I went back to my doctor for my six month check up yesterday and asked when the pain would go completely. He told me that it wouldn't. He asked me how bad it was, high or low, 1 - 5, and prescribed me painkillers. He said that what I have is a lifelong condition. I nodded and smiled and swallowed back the tears until I got outside the surgery.

He didn't ask me about the difficulty I have walking and how this affects my job, or how I can't bend to lift my baby granddaughter, or how I'm so exhausted after a day at work that I can't visit my family. That's what pain really means.

I've got a set of exercises, the McKenzie Stretches, that a physiotherapist taught me and, for the time being, these are keeping severe pain at bay, along with the TENS machine; I'm feeling a whole lot better as my back heals and I improve my posture and strengthen my core. I actually feel lucky, because at the beginning of this I was told I might not walk again; I'm beginning to smile again now and my life is back on track.


Writing it down has helped, writing all these experiences in a note book that, now, I can put away and hopefully never have to go back to. And in the future, if anyone every asks me how much my 'slipped disc' hurts, I'll give it them to read and hope that, instead of making an assumption based on a medical stereotype, they will understand how I and my life were affected, and what this meant to me.

For my notes on lower back herniated slipped disc please click here

Tuesday, 26 October 2010

How we understand pain

I recently had a run in with pain as I have injured my back quite badly. Whilst I was in hospital recovering I began to think about all the aspects of communicating pain that were going on around me.
The first question I was asked was: on a scale of one to three, three being childbirth, how much pain are you in? The baseline on this is seriously flawed as I have had three entirely different experiences of childbirth, at three very different levels of pain. It also made me wonder how this question would be applied to men experiencing pain. Here my pain was owned by a scale of one to three for the benefit of statistical assessment with no definition of my own experience.

The second was being eyed by a suspicious nurse who told me that 'I couldn't be in much pain as I hadn't asked for painkillers at six o'clock'. This entirely subjective view on the part of the nurse was working on an assumption and not on my reality. I had not asked for painkillers at six o'clock because I had no buzzer to summon a nurse and could not walk up the ward to ask. Here my pain was owned by the nurse who was assuming based on his own perception.

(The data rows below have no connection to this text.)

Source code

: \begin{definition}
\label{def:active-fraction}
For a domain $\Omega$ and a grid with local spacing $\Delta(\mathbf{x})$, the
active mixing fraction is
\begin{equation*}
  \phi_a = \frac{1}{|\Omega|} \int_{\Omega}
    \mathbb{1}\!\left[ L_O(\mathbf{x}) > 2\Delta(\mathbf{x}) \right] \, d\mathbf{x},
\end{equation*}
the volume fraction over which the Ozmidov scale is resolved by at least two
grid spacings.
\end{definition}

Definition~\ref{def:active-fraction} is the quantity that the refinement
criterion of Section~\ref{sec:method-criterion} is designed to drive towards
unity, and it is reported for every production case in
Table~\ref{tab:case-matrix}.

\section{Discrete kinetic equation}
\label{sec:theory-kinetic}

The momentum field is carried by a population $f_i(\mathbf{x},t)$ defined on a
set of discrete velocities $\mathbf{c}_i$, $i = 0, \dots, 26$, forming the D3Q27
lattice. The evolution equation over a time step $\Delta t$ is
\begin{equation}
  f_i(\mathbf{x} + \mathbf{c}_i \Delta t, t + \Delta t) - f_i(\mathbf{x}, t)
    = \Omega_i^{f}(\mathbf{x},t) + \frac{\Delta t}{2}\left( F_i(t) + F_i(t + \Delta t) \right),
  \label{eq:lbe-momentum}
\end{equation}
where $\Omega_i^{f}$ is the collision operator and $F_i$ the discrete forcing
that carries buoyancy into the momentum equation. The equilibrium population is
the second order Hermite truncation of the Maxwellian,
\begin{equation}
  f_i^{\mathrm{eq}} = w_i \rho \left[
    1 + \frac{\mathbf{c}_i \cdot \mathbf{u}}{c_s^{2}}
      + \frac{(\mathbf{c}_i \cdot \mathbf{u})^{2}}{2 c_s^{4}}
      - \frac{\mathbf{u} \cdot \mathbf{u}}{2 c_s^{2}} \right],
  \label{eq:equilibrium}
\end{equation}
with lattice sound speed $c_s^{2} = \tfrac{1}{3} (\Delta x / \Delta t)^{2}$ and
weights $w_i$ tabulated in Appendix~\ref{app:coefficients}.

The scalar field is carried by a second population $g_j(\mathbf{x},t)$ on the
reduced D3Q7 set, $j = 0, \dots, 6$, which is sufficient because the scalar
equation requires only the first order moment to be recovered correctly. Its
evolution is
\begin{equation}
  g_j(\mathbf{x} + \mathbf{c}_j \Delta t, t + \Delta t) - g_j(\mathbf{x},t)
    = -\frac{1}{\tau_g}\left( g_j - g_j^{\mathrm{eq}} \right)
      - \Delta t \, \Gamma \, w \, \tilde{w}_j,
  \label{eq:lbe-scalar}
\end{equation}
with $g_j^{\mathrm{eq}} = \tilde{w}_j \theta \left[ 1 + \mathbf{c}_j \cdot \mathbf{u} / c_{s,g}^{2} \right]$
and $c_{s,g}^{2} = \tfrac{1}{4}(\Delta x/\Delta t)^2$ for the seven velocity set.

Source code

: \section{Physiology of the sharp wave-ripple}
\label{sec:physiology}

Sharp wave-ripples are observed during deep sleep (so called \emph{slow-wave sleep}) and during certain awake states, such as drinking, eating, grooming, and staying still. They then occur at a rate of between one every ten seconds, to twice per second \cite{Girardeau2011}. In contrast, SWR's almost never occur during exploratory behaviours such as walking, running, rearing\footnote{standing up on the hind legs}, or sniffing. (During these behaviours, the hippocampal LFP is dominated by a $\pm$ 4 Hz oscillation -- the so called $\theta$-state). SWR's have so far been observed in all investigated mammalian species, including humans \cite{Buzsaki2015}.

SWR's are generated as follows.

The third was an account given by another nurse who told me, whilst holding the key to the pharmacy cupboard, that many patients admit themselves to the hospital with fake illness in order to obtain strong painkillers that give them a buzz. This societal problem of addiction is another way of communicating psychological and societal pain. However, it didn't help me as I was really in a lot of pain. My pain was owned here by an objective risk assessment of whether or not I was faking my injury.

In my five day visit to the hospital, no professionals asked me how I was feeling. Several nurses and doctors looked at me and made an assumption based on how I appeared outwardly or how I was holding my body. An MRI scan revealed my injury had caused a herniated disc (see diagram above). No one acknowledged that my pain was my own, and that I could find words to express it myself. By overlaying my pain with other measures that rely on someone else making and assessment, my pain was negated into a construction of something external to my body. This is not a satisfactory situation for someone who is in acute pain, or in any circumstance.

Because I am not someone who will make a fuss, I was discharged with a prescription for paracetamol and ibuprofen, whereas someone else with the same injury as me who cried and complained more was discharged with much stronger painkillers. It seriously worries me to think that in the NHS today it's the person who shouts loudest who gets the best treatment. What happened to an adult, non-hierarchical conversation about how we are feeling? What happened to someone listening to my expression of how I feel instead of form filling and rating my pain for me?

I took my pain home with me, whereas my pain 'outcome form' still lies in the bottom on my hospital file.